2.mmdetection retinanet

mmdetection实现的retinanet模型配置文件和权重可以从以下地址下载:

https://github.com/open-mmlab/mmdetection/tree/master/configs/retinanet

详细介绍可以参考:

https://mingming97.github.io/2019/03/29/mmdetection%20retinanet/

特征可视化代码如下:

# -*- coding: utf-8 -*-
"""
Created on Fri Aug  6 15:31:30 2021

@author: Wenqing Zhou ([email protected])
@github: https://github.com/ouening
"""

import torch
import numpy as np
from PIL import Image
from torchvision import transforms, models
import matplotlib.cm
from torchinfo import summary
import copy
import cv2
import matplotlib.pyplot as plt
from argparse import ArgumentParser

from mmdet.apis import (inference_detector,
                        init_detector, show_result_pyplot)

device = 'cpu'
config = r"D:\Github\mmdetection\configs\retinanet\retinanet_r50_fpn_1x_coco.py"
ckpt = r"E:\Downloads\retinanet_r50_fpn_1x_coco_20200130-c2398f9e.pth"
img = r"elephant_1280p.jpg"
score_thr = 0.8

# build the model from a config file and a checkpoint file
model = init_detector(config, ckpt, device=device)

#%%
# 定义列表用于存储中间层的输入或者输出
module_name = []
p_in = []
p_out = []

# 定义hook_fn,顾名思义就是把数值从
def hook_fn(module, inputs, outputs):
    print(module_name)
    module_name.append(module.__class__)
    p_in.append(inputs)
    p_out.append(outputs)

model.bbox_head.retina_cls.register_forward_hook(hook_fn)

# test a single image
result = inference_detector(model, img)
# show the results
show_result_pyplot(model, img, result, score_thr=score_thr)

#%%
def show_feature_map(img_src, conv_features):
    '''可视化卷积层特征图输出
    img_src:源图像文件路径
    conv_feature:得到的卷积输出,[b, c, h, w]
    '''
    img = Image.open(img_src).convert('RGB')
    height, width = img.size
    conv_features = conv_features.cpu()

    heat = conv_features.squeeze(0)#降维操作,尺寸变为(2048,7,7)
    heatmap = torch.mean(heat,dim=0)#对各卷积层(2048)求平均值,尺寸变为(7,7)
    # heatmap = torch.max(heat,dim=1).values.squeeze()

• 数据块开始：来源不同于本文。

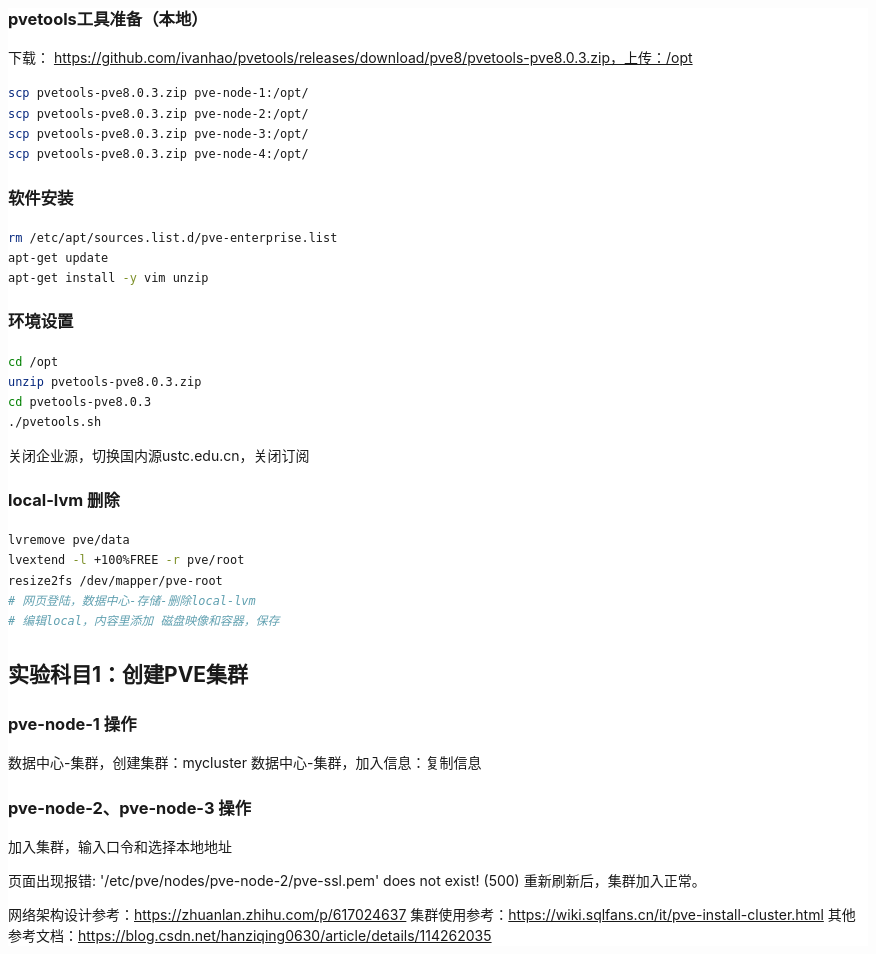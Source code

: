 ### pvetools工具准备（本地）

下载： https://github.com/ivanhao/pvetools/releases/download/pve8/pvetools-pve8.0.3.zip，上传：/opt

```bash
scp pvetools-pve8.0.3.zip pve-node-1:/opt/
scp pvetools-pve8.0.3.zip pve-node-2:/opt/
scp pvetools-pve8.0.3.zip pve-node-3:/opt/
scp pvetools-pve8.0.3.zip pve-node-4:/opt/
```

### 软件安装

```bash
rm /etc/apt/sources.list.d/pve-enterprise.list
apt-get update
apt-get install -y vim unzip
```

### 环境设置

```bash
cd /opt
unzip pvetools-pve8.0.3.zip
cd pvetools-pve8.0.3
./pvetools.sh 
```
关闭企业源，切换国内源ustc.edu.cn，关闭订阅

### local-lvm 删除

```bash
lvremove pve/data
lvextend -l +100%FREE -r pve/root
resize2fs /dev/mapper/pve-root
# 网页登陆，数据中心-存储-删除local-lvm
# 编辑local，内容里添加 磁盘映像和容器，保存
```

## 实验科目1：创建PVE集群

### pve-node-1 操作
数据中心-集群，创建集群：mycluster
数据中心-集群，加入信息：复制信息

### pve-node-2、pve-node-3 操作
加入集群，输入口令和选择本地地址

页面出现报错: '/etc/pve/nodes/pve-node-2/pve-ssl.pem' does not exist! (500)
重新刷新后，集群加入正常。

网络架构设计参考：https://zhuanlan.zhihu.com/p/617024637
集群使用参考：https://wiki.sqlfans.cn/it/pve-install-cluster.html
其他参考文档：https://blog.csdn.net/hanziqing0630/article/details/114262035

    heatmap = heatmap.numpy()#转换为numpy数组
    heatmap = np.maximum(heatmap, 0)
    heatmap /= np.max(heatmap)#minmax归一化处理
    heatmap = cv2.resize(heatmap,(img.size[0],img.size[1]))#变换heatmap图像尺寸,使之与原图匹配,方便后续可视化
    heatmap = np.uint8(255*heatmap)#像素值缩放至(0,255)之间,uint8类型,这也是前面需要做归一化的原因,否则像素值会溢出255(也就是8位颜色通道)
    heatmap = cv2.applyColorMap(heatmap,cv2.COLORMAP_HSV)#颜色变换
    plt.imshow(heatmap)
    plt.show()
    # heatmap = np.array(Image.fromarray(heatmap).convert('L'))
    superimg = heatmap*0.4+np.array(img)[:,:,::-1] #图像叠加,注意翻转通道,cv用的是bgr
    cv2.imwrite('./superimg.jpg',superimg)#保存结果
    # 可视化叠加至源图像的结果
    img_ = np.array(Image.open('./superimg.jpg').convert('RGB'))
    plt.imshow(img_)
    plt.show()

model_str = model.__str__()

if model_str.startswith('SSD'):
    for k in range(len(module_name)):
        for j in range(len(p_in[0][0])):
            print(p_in[k][0][j].shape)
            # print(p_out[k].shape)
            show_feature_map(img, p_in[k][0][j])
            # show_feature_map(img_file, torch.sigmoid(p_out[k]))
            print()

else:
    for k in range(len(module_name)):
        print(p_in[k][0].shape)
        print(p_out[k].shape)
        # show_feature_map(img_file, p_in[k][0])
        show_feature_map(img, torch.sigmoid(p_out[k]))
        print()
 torch.Size([1, 256, 96, 168])
torch.Size([1, 720, 96, 168])

torch.Size([1, 256, 48, 84])
torch.Size([1, 720, 48, 84])

torch.Size([1, 256, 24, 42])
torch.Size([1, 720, 24, 42])

torch.Size([1, 256, 12, 21])
torch.Size([1, 720, 12, 21])

torch.Size([1, 256, 6, 11])
torch.Size([1, 720, 6, 11])

mmdetection训练用的coco数据集是80类,也去除了背景,anchor为9个,所以输出通道是720.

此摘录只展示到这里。